The darkness was not merely an absence of light; it was a physical weight, a thick, suffocating shroud where the very concept of "sight" felt like a forgotten luxury. In this void, a splash of water echoed—a sharp, cold sound that vibrated through the silence like a blade striking bone. Voices moved through the air like particles of sentient dust, whispering secrets that the living were never meant to hear, secrets that tasted of copper and old rot.
From the depths of this gloom, a small, jagged chuckle erupted. It belonged to Kurozaro.
His form was wreathed in the flames of Nothingness—black fire that didn't give off heat, but consumed the temperature around it, leaving the air brittle and frozen. Above him, the Nakshatra stars twinkled in the constellations of Puppis and Vela, their light struggling to reach the southern horizon where he stood. His flames licked the air vigorously, turning the oxygen into a thin, metallic vapor that scorched the throat. He reached down, his hand tapping the dark water, sending ripples through the reflection of the cosmos.
"Both have met... but they are still not one," he whispered, his voice sounding like grinding stone moving over a grave. "The time has come to step on the land where the living and the dead are forced to breathe the same air. The soil is thirsty."
The Land of the black soil
On Earth—that cursed intersection of the mortal and the makhbly —Arush sat beneath the same stars, though they felt infinitely more distant, like cold eyes watching a slow execution. He was a silhouette of discipline carved into the night, sitting between the celestial lights above and the hellish secrets beneath him. Beside him sat the Maiden, her form shimmering with the pale, sickly light of a soul that had forgotten what it felt like to be warm.
"What information do you want from me?" she asked, her voice a hollow reed vibrating in a graveyard wind.

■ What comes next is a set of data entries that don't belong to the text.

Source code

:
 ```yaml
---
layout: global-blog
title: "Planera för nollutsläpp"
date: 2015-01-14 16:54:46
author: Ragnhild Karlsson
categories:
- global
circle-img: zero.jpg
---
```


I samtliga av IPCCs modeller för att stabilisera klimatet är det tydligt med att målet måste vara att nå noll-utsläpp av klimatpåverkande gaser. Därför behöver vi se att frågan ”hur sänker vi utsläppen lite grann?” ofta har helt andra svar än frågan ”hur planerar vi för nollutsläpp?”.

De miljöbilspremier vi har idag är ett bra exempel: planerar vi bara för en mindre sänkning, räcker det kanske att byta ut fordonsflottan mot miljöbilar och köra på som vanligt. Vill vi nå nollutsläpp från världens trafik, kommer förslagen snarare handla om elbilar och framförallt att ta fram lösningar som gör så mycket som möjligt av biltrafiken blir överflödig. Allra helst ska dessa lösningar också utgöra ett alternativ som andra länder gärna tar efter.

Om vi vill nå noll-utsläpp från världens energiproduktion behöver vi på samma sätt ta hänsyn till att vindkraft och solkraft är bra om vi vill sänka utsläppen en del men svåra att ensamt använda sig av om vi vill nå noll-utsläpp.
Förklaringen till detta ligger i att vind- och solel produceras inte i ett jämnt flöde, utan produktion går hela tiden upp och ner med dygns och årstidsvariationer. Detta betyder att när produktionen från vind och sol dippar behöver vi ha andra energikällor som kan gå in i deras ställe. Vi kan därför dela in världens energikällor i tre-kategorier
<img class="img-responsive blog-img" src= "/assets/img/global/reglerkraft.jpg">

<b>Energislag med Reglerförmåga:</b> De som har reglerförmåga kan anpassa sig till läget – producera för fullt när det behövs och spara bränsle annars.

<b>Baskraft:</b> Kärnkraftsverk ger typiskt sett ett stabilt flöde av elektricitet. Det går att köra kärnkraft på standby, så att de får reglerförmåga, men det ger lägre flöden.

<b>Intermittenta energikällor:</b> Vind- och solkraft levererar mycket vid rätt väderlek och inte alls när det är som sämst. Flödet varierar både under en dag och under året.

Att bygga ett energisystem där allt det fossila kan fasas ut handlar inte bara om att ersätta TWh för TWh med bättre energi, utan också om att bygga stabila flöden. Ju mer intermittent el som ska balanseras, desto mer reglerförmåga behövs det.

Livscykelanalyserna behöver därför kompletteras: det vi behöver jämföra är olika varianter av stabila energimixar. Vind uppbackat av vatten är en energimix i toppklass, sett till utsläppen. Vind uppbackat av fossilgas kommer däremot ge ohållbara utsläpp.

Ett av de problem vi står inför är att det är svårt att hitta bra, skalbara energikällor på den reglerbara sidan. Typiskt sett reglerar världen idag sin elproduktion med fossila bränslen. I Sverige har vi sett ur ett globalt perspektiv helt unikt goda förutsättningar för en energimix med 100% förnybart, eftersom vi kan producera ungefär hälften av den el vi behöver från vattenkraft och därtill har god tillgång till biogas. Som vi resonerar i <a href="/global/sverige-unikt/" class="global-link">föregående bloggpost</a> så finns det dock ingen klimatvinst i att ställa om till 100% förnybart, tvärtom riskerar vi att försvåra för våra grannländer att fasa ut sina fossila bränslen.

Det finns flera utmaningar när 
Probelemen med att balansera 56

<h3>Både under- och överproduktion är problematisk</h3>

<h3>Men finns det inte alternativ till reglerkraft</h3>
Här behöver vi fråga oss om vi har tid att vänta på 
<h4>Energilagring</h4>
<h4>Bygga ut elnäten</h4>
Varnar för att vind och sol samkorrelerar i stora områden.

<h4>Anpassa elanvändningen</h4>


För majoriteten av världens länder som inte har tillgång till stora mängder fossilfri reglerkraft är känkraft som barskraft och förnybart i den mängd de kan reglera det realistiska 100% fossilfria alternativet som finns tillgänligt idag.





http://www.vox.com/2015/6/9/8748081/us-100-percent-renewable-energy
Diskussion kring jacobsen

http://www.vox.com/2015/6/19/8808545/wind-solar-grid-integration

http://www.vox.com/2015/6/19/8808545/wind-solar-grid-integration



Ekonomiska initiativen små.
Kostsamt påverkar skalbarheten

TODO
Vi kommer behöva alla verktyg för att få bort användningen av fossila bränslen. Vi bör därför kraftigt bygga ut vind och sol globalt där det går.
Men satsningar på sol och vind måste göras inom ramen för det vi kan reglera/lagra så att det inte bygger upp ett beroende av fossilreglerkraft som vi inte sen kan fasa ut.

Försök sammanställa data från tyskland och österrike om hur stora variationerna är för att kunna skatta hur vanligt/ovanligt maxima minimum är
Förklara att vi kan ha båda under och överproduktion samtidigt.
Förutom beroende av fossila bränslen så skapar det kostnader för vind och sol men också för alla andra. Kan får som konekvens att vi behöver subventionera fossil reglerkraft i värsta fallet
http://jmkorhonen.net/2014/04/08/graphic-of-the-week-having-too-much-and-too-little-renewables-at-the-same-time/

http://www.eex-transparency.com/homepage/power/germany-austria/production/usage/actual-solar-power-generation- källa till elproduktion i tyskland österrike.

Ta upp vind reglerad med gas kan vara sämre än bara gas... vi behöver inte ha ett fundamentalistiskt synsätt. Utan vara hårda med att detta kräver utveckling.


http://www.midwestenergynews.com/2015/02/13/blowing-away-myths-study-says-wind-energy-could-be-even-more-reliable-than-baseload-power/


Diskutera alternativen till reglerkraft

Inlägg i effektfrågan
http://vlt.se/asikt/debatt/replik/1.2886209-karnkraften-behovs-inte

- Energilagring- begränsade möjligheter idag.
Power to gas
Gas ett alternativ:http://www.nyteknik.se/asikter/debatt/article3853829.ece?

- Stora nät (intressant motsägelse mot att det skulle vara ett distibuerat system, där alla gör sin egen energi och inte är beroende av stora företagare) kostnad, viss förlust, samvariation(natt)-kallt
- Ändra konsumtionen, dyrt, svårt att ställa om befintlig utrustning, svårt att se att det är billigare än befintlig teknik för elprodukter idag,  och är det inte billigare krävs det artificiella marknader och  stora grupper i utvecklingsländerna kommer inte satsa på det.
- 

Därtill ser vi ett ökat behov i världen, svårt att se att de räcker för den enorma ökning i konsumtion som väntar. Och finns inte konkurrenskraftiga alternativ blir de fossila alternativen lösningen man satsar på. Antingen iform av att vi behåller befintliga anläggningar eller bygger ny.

Arush didn't look at her. His gaze was fixed on Saturn, the cold ringed giant. He lifted a hand, pointing toward the planet with the steady, unmoving finger of a soldier. "It doesn't matter," he said, his voice flat and tactical, stripped of all adolescent softness. "What matters is this: will you help me without playing your games? No tricks. No poetic riddles. No half-truths."
The Maiden drifted closer, her eyes searching his, looking for the boy but finding only the steel of the "Titan." She reached out, her fingers—cold as mountain ice—brushing against the bronze Makar strapped to his chest. "Makar..." she whispered, her touch leaving a trail of frost on the metal. "Why this? Why the creature of the depths?"
A sudden, violent coldness spiked in Arush's heart, a physical sensation like a needle of jagged ice being driven into his valve. He stared into her eyes, unblinking, even as the frost spread. "Because a soul can dive deep," he rasped, the air turning to mist before his lips. "And I intend to go to the bottom of this, even if I have to drown for it."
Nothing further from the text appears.